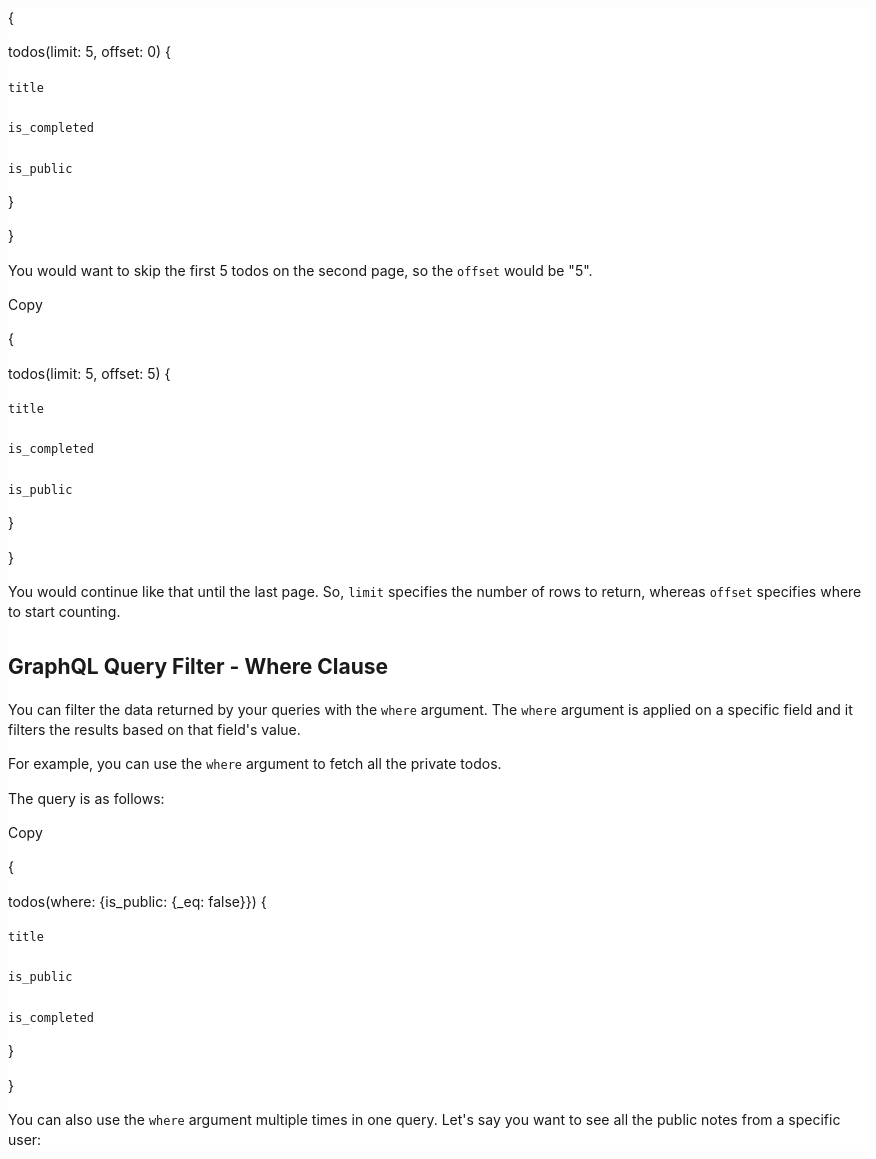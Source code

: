{

  todos(limit: 5, offset: 0) {

    title

    is_completed

    is_public

  }

}

You would want to skip the first 5 todos on the second page, so the `offset` would be "5".

Copy

{

  todos(limit: 5, offset: 5) {

    title

    is_completed

    is_public

  }

}

You would continue like that until the last page. So, `limit` specifies the number of rows to return, whereas `offset` specifies where to start counting.

## GraphQL Query Filter - Where Clause

You can filter the data returned by your queries with the `where` argument. The `where` argument is applied on a specific field and it filters the results based on that field's value.

For example, you can use the `where` argument to fetch all the private todos.

The query is as follows:

Copy

{

  todos(where: {is_public: {_eq: false}}) {

    title

    is_public

    is_completed

  }

}

You can also use the `where` argument multiple times in one query. Let's say you want to see all the public notes from a specific user:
# # # # # # #
> **ASSIGNED TASK**
Lines of the listing above that contain the word "limit" should all be returned.

> **RESULT FOR THIS TASK**
  todos(limit: 5, offset: 0) {
  todos(limit: 5, offset: 5) {
You would continue like that until the last page. So, `limit` specifies the number of rows to return, whereas `offset` specifies where to start counting.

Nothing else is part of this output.